All that is needed is each line of the entries holding the word "degree", copied as it stands.
__________
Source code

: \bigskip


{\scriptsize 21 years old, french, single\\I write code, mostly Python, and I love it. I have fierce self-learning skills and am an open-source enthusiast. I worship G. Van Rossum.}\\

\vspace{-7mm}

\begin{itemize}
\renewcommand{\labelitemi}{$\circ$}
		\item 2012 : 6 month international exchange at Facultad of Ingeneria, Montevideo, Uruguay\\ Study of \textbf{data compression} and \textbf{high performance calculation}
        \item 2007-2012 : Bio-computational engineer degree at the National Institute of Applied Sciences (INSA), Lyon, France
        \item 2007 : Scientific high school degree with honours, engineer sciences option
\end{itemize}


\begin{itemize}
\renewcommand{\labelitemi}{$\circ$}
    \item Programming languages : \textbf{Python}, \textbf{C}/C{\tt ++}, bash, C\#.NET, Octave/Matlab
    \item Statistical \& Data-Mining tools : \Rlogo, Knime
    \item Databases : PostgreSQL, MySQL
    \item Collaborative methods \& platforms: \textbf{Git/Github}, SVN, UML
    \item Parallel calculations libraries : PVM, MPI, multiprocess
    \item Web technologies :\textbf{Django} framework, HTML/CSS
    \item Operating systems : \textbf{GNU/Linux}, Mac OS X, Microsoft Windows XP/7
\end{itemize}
__________
▶ [Exercise solution]:
        \item 2007-2012 : Bio-computational engineer degree at the National Institute of Applied Sciences (INSA), Lyon, France
        \item 2007 : Scientific high school degree with honours, engineer sciences option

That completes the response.